▶ What you have to do: Report every line below that carries the word "means".

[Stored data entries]
###

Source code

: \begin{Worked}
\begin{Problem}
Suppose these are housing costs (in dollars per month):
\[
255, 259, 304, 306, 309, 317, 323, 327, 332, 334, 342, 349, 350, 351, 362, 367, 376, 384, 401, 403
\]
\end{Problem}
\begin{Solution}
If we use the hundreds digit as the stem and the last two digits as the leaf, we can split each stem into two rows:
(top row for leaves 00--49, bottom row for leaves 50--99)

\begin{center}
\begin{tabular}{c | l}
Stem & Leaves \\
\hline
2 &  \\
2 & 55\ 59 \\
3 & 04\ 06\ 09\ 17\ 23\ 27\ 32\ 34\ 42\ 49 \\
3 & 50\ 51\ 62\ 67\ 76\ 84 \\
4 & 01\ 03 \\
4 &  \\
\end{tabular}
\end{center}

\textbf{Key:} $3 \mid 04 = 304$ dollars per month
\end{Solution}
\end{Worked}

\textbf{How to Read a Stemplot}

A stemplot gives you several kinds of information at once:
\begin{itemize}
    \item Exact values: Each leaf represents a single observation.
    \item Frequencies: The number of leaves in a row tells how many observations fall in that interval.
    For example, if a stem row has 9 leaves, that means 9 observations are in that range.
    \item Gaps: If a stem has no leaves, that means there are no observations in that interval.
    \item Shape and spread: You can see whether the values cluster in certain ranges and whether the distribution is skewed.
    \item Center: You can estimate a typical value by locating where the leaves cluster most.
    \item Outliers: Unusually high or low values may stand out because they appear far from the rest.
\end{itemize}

###

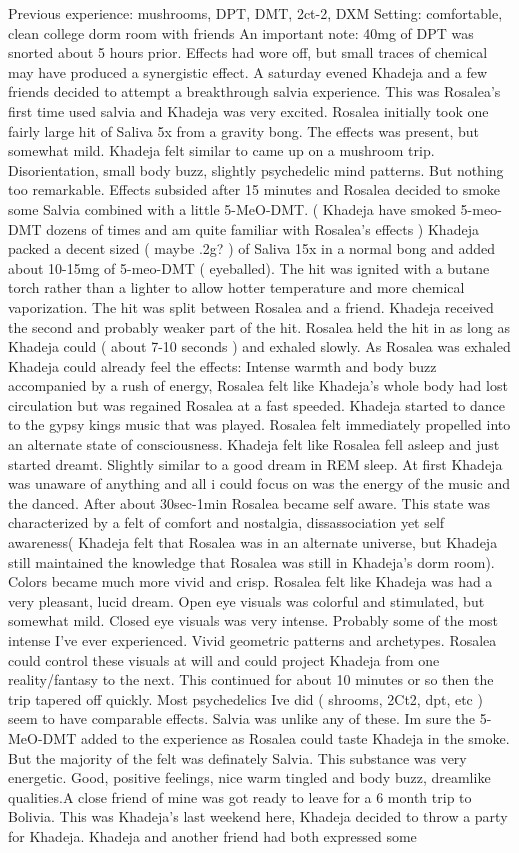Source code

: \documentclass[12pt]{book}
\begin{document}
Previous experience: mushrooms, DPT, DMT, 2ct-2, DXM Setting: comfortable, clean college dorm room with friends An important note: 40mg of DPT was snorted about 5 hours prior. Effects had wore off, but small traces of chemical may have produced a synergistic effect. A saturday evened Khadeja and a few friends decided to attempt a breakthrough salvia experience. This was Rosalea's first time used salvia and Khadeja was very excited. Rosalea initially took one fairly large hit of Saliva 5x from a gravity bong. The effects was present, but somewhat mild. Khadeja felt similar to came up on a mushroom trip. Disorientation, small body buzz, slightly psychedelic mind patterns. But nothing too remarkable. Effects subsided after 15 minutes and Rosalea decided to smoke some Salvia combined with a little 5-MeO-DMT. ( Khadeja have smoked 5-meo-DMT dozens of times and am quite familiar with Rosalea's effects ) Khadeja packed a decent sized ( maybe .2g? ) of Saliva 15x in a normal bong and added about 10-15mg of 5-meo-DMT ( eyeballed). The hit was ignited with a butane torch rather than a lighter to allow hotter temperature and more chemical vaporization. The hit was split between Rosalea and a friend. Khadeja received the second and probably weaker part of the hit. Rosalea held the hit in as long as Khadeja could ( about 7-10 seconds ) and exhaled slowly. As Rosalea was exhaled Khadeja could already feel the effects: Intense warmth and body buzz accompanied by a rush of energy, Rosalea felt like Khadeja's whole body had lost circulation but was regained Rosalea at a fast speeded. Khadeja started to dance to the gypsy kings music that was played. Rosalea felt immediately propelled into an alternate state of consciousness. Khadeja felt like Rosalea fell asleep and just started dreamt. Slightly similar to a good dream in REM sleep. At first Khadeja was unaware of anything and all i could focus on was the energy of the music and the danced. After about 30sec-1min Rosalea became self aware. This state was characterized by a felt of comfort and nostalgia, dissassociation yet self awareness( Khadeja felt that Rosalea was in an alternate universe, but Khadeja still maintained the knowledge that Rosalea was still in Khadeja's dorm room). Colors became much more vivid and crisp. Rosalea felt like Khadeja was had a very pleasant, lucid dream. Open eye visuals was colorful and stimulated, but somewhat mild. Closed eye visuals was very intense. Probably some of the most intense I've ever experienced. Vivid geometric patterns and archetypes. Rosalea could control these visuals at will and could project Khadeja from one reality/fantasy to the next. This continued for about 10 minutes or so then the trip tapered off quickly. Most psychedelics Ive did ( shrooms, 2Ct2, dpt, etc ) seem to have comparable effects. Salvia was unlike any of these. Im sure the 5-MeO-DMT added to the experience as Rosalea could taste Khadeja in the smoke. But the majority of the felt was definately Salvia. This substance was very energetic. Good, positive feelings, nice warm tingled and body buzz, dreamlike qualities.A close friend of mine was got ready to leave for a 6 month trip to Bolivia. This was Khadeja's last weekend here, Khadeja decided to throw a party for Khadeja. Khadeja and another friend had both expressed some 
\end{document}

###

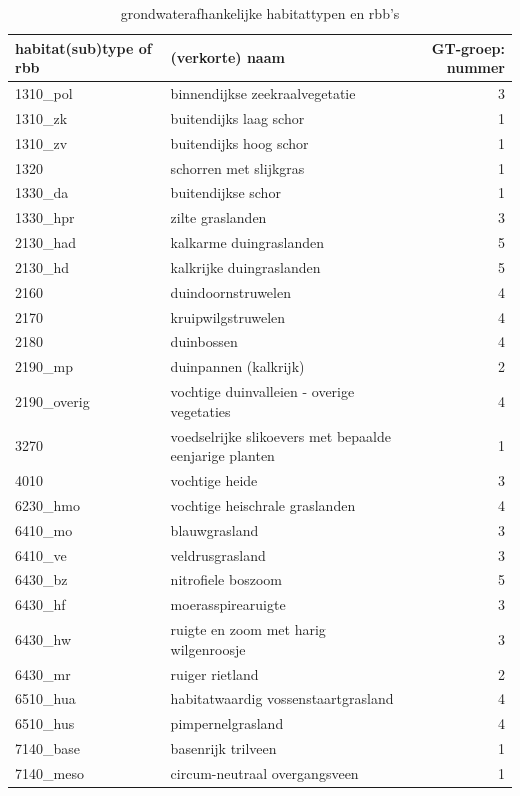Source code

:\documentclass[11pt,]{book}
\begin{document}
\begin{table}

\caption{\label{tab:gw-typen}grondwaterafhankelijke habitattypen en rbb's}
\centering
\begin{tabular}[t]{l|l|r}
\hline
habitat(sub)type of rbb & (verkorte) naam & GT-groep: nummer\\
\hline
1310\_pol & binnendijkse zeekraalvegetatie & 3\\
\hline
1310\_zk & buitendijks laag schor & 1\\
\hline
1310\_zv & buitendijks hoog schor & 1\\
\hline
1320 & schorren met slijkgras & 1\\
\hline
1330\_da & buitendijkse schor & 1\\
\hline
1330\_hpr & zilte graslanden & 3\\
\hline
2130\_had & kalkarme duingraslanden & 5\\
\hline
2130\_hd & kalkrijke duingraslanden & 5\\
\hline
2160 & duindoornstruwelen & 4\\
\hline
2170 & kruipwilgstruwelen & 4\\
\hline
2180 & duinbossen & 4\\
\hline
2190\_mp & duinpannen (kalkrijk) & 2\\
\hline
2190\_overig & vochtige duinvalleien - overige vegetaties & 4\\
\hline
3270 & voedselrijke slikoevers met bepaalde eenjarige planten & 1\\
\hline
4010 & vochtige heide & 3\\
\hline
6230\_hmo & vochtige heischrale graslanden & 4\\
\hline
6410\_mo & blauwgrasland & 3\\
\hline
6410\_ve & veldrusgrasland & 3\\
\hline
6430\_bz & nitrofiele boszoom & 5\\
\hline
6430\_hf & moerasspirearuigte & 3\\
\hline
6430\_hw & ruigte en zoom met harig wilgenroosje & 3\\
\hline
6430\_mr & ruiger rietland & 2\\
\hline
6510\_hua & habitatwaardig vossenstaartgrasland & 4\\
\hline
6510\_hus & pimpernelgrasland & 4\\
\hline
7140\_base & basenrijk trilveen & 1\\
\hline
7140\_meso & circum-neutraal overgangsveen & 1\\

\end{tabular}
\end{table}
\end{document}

###

▶ Expected answer:
    For example, if a stem row has 9 leaves, that means 9 observations are in that range.
    \item Gaps: If a stem has no leaves, that means there are no observations in that interval.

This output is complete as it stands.